How-To dispatch commands to threads (CQRS)
When you wish to distribute work to worker threads, often enough it is not enough to distribute data alone. Sometimes it’s important that you pass to the thread what it is supposed to do. And suddenly you find yourself in the middle of the Command Query Responsibility Segregation pattern, or CQRS for short.
In this pattern, the user interfaces sends queries via some queue to a backend, which processes them. Once it is finished, it sends commands via another queue to the user interface, to update what is displayed.
And that’s great, except the name is confusing. Surely the user interface
sends commands to the backend, and retrieves results? That’s the naming we’re
going with here in the liberate::concurrency::command_queue
class, at any rate. But the pattern is more or less the same.
What we’re assuming in fact, is that a command makes a round trip through two queues.
In one thread, it encloses some arguments, and gets pushed into a command queue.
In another thread, it gets retrieved and processed. It then receives a number of results as, well, the results of the processing, and gets pushed into a results queue.
The results then get evaluated in the original thread (or another thread, but let’s not break the pattern here).
As a result of these assumptions, we can think of as a command’s context as having:
A command type, which we define to be of type
int
– some numeric value that you can fill from an enum.An optional
parameters
type for the arguments. This is any container you want, and could e.g. be astd::tuple
or your own data structure.An optional
results
type, for the results. Again, the type is whatever you’d like.
Let’s start by defining this command context.
1#include <liberate/concurrency/command.h>
2
3using namespace liberate::concurrency;
4
5// Say we define a tuple for the arguments.
6using args = std::tuple<int, std::string>;
7// And as a result, we need a single string
8using result = std::string
9// Then we define the command context like this:
10using context = command_context<args, result>;
Now let’s create a number of commands. Again, the command type is an int
,
making it easy to define an enum
of sorts.
1enum command_type
2{
3 FIND_LONGEST_STRING = 0,
4 // create more
5};
This is when we can instanciate a command. Note that the command is a
std::unique_ptr
to a context. All the arguments except for the first that
you pass to liberate::concurrency::create_context()
are forwarded
to the args
type’s constructor above, which works for std::tuple
.
1auto cmd = create_context<context>(FIND_LONGEST_STRING, 42,
2 "this is my input");
We can now create a command queue, and pass the command into it. The command
queue is parametrized by an underlying container type – it works with e.g.
std::deque
, but also with liberate::concurrency::concurrent_queue
.
1command_queue_base<std::deque> queue1;
2command_queue_base<concurrent_queue> queue2;
3
4// The queue takes ownership of commands you enqueue
5queue2.enqueue_command(std::move(cmd));
6
7// And relinquishes ownership again when dequeuing.
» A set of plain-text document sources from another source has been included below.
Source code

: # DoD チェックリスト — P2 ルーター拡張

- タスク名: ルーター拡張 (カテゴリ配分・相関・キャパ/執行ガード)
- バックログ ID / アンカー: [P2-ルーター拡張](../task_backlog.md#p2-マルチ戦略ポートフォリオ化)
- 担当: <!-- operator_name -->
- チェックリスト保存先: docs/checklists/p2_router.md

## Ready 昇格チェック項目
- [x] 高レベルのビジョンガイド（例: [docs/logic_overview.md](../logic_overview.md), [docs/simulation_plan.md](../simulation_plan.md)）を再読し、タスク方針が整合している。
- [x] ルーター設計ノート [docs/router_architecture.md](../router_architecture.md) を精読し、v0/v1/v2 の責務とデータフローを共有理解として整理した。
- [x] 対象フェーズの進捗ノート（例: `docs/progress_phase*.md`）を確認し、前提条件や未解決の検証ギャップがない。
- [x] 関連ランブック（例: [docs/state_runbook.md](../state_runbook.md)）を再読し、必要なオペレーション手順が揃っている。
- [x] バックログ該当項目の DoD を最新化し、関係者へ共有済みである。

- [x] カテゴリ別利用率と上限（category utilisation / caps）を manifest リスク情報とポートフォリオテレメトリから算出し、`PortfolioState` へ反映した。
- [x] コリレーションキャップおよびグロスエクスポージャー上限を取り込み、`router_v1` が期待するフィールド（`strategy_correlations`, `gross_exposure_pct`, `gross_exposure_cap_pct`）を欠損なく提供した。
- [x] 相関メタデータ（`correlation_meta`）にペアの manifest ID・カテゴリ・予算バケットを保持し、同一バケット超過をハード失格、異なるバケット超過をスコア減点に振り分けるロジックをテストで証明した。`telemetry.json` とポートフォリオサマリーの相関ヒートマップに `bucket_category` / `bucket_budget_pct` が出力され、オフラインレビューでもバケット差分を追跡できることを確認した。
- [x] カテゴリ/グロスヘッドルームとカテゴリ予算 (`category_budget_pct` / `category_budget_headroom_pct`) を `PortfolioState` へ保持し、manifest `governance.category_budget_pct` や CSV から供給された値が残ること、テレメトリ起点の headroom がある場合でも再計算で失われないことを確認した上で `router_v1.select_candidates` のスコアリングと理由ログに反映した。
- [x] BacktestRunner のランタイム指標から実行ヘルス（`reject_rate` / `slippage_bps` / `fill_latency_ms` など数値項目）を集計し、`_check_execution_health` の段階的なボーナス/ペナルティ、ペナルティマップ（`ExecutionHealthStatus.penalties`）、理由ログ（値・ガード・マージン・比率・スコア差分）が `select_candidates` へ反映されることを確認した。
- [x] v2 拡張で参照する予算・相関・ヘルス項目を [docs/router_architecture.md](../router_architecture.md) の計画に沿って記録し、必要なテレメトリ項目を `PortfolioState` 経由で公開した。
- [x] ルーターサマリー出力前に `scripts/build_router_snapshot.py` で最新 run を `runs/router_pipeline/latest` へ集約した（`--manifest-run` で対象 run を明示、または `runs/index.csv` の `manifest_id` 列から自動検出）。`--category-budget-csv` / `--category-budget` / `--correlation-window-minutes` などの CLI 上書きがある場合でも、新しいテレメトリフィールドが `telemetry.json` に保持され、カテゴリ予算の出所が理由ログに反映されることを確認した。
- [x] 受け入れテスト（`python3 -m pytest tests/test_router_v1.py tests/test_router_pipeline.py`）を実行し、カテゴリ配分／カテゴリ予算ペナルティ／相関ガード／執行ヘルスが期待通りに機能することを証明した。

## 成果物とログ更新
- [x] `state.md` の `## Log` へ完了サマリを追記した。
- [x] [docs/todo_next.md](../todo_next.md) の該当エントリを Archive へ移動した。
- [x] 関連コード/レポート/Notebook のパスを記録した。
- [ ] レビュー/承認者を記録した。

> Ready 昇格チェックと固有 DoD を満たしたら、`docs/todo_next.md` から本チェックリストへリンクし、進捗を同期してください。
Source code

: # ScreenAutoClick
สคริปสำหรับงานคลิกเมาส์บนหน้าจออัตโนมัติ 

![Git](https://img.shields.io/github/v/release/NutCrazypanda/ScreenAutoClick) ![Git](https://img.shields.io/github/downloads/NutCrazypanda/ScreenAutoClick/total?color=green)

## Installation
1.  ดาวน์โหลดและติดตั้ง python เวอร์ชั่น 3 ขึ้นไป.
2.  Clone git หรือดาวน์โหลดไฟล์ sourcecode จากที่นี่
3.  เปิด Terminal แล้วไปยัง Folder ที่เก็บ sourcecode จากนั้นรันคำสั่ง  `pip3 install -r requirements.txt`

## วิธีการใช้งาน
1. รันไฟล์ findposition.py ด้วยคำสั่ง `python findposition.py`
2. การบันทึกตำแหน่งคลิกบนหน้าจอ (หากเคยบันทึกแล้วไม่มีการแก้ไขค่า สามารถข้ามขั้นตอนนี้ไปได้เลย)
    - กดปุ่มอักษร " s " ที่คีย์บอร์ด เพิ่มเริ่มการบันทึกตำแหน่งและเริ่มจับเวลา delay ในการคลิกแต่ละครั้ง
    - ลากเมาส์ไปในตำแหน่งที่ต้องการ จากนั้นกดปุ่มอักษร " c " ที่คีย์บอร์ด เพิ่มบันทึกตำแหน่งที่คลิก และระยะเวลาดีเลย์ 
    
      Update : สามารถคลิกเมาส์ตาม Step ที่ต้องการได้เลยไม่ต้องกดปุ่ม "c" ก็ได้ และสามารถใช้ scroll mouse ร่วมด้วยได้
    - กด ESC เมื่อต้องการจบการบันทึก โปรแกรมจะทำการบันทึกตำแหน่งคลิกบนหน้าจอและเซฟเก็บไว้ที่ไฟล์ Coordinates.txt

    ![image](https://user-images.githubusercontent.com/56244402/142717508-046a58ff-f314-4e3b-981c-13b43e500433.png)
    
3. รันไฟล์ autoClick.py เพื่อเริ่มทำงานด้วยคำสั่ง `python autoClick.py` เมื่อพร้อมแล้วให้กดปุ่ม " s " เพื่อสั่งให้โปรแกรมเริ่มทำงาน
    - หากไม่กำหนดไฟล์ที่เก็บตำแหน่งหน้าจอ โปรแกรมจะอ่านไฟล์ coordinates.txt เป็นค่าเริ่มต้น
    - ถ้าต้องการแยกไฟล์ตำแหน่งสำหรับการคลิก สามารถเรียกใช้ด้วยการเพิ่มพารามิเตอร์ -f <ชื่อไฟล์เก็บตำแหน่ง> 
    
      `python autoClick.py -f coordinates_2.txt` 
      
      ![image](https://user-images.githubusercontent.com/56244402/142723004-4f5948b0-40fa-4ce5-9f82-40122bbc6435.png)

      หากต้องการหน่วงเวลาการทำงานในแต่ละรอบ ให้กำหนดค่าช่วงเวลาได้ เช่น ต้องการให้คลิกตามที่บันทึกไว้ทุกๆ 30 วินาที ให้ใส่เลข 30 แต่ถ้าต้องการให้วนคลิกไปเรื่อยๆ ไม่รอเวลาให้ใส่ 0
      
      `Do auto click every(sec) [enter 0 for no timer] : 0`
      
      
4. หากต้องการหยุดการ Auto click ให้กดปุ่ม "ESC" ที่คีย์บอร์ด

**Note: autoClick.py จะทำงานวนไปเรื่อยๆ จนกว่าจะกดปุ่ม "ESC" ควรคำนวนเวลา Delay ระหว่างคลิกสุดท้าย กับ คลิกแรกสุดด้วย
8auto dequeued = queue2.dequeue_command();
9
10// After processing, you can push it into the results queue.
11queue2.put_results(std::move(dequeued));
12
13// And retrieve the results again.
14auto results = queue2.get_completed();
That’s the basic queue operations in a nutshell. What about the results type we provided to the context? That can be added rather easily.
1dequeued->as<context>->results = std::unique_ptr<std::string>(
2 new std::string{"input"}
3);
Note that the cast via the as<T>()
function is necessary, because the queue
erases specific command types so that multiple differently parametrized command
contexts can be used for the same queue.
Above, we used the command_queue_base
class, which is relatively simple.
The more elaborate liberate::concurrency::parametrized_command_queue
is a little fancier, and it’s concurrent instanciation is called
concurrent_command_queue
.
1concurrent_command_queue queue{[](concurrent_command_queue & q)
2 {
3 assert(!q.empty());
4 // We shouldn't do work here, but instead send a notify_one() to some
5 // condition on which worker threads wait.
6 }
7};
8
9queue.enqueue_command(std::move(cmd));
Enqueuing a command invokes the lambda. In fact, so does putting a result back into the queue. If you want to be separately informed of whether there is work or there are results, you can pass two lambdas instead.
This queue is also a little more convenient when it comes to enqueueing commands.
1queue.enqueue_command<context>(FIND_LONGEST_STRING, 42,
2 "this is my input");
Thanks to perfect forwarding, this isn’t more costly than the previous method. And much the same can be done for the results, which erases the need for awkward casting.
1queue.put_results<context>(dequeued, "input");
And there you have your CQRS pattern.